A warning growl gurgled out of Hailey's throat but Heather began giving them to him anyway.
The psycho slammed on the brakes, nearly spilling Heather to the floor boards. Hailey, somehow, had set herself, as if she expected it. But she stood just behind the psycho, teeth bared, as thoroughly and regally un-amused as a princess with a pea under her mattress.
“There,” he pointed out the windshield. “See that billboard?”
It was a huge sign. The owner's name and smiling cowboy-hat topped countenance dwarfed the names of housing developments he offered, restaurants he owned, and makes of automobiles he sold. It was a familiar face, though. She'd seen it on that dead doctor's desk at the University Medical Center.
He pointed at the sign. “Does your Supervisor Macklin have a wealthy Arizona relative named Bobby Earl?”
Now that she thought about it, she remembered hearing something like that.
“Yeah,” she said. “Billy Macklin, the supervisor's son was bragging to someone in a booth behind me at our local café last fall. I thought it was all hype about the ethanol plant. But Billy said he'd arranged for an Arizona cousin to finance a business Billy would run.”
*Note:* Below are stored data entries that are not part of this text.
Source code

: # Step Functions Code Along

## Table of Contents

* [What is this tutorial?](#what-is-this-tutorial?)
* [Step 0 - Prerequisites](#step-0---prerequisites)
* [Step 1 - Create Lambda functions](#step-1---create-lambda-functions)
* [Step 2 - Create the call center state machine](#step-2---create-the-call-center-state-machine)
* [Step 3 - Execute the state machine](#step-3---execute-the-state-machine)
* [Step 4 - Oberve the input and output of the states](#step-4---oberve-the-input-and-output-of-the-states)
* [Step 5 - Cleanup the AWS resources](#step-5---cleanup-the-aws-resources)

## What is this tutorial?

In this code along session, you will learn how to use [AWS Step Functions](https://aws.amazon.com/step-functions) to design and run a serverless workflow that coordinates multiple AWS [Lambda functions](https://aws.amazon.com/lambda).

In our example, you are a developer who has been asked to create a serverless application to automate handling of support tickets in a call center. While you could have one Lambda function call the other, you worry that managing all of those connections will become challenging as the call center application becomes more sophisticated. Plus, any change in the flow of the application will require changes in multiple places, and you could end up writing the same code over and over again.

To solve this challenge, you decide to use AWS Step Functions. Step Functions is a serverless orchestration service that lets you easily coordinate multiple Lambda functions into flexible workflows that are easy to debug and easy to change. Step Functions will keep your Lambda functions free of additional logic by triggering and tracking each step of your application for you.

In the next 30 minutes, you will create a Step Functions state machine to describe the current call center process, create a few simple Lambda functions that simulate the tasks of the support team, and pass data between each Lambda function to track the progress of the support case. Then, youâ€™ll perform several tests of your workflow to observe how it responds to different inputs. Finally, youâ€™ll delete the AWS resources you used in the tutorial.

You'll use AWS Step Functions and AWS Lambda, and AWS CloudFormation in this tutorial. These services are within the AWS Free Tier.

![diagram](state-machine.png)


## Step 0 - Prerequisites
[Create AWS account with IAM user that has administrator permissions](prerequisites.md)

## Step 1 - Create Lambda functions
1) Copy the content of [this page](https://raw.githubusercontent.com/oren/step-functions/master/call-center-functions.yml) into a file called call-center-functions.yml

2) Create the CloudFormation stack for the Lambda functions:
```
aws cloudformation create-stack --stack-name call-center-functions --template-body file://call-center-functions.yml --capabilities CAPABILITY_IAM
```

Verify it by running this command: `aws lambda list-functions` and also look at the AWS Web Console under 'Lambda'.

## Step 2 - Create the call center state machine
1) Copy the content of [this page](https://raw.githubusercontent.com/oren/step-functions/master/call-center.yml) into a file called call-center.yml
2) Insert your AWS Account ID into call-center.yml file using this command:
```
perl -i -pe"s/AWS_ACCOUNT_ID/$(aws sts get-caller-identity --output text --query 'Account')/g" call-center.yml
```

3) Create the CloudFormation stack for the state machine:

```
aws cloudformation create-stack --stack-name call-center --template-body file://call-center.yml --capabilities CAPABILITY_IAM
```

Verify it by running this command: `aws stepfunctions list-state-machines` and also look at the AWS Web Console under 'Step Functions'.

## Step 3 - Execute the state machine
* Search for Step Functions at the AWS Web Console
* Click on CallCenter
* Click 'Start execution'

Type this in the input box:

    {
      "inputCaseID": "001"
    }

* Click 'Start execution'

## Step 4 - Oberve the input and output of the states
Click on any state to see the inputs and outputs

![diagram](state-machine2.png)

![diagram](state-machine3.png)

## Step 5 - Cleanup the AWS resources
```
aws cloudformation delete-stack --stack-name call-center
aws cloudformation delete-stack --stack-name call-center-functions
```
“Get out,” the psycho said. He had filled his good hand with the gun again.
“What?”
“Get out. You and the wolf. Now. I've got what I need from you. And you've got what you need from me. Use it.”
She supposed he was right, except that she was miles from her car, or Matus', for that matter.
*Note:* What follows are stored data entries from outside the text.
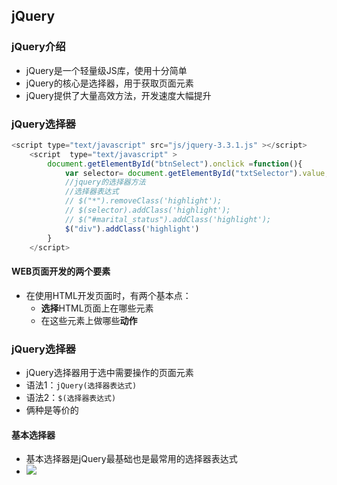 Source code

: ## jQuery

### jQuery介绍

+ jQuery是一个轻量级JS库，使用十分简单
+ jQuery的核心是选择器，用于获取页面元素
+ jQuery提供了大量高效方法，开发速度大幅提升

### jQuery选择器

```javascript
<script type="text/javascript" src="js/jquery-3.3.1.js" ></script>
	<script  type="text/javascript" >
		document.getElementById("btnSelect").onclick =function(){
			var selector= document.getElementById("txtSelector").value;
			//jquery的选择器方法
			//选择器表达式
			// $("*").removeClass('highlight');
			// $(selector).addClass('highlight');
			// $("#marital_status").addClass('highlight');
			$("div").addClass('highlight')
		}
	</script>
```

#### WEB页面开发的两个要素

+ 在使用HTML开发页面时，有两个基本点：
  - **选择**HTML页面上在哪些元素
  - 在这些元素上做哪些**动作**

### jQuery选择器

+ jQuery选择器用于选中需要操作的页面元素
+ 语法1：`jQuery(选择器表达式)`
+ 语法2：`$(选择器表达式)`
+ 俩种是等价的

#### 基本选择器

+ 基本选择器是jQuery最基础也是最常用的选择器表达式
+ ![](F:\JAVA\秃头之路\web入门\3.javaweb基础进阶\7.JQuery与Ajax入门\img\基本选择器.png)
She opened the door and Hailey waited until Heather was safely on the sidewalk before joining her.
“What are you going to do?” Heather didn't expect an answer, but she got one.
“I'm going to ask my original target who he was working for. If Bobby Earl Macklin's name comes up, I'll be paying him a visit. Then, when I've cleaned up that part of the mess, I'll go after Fick.”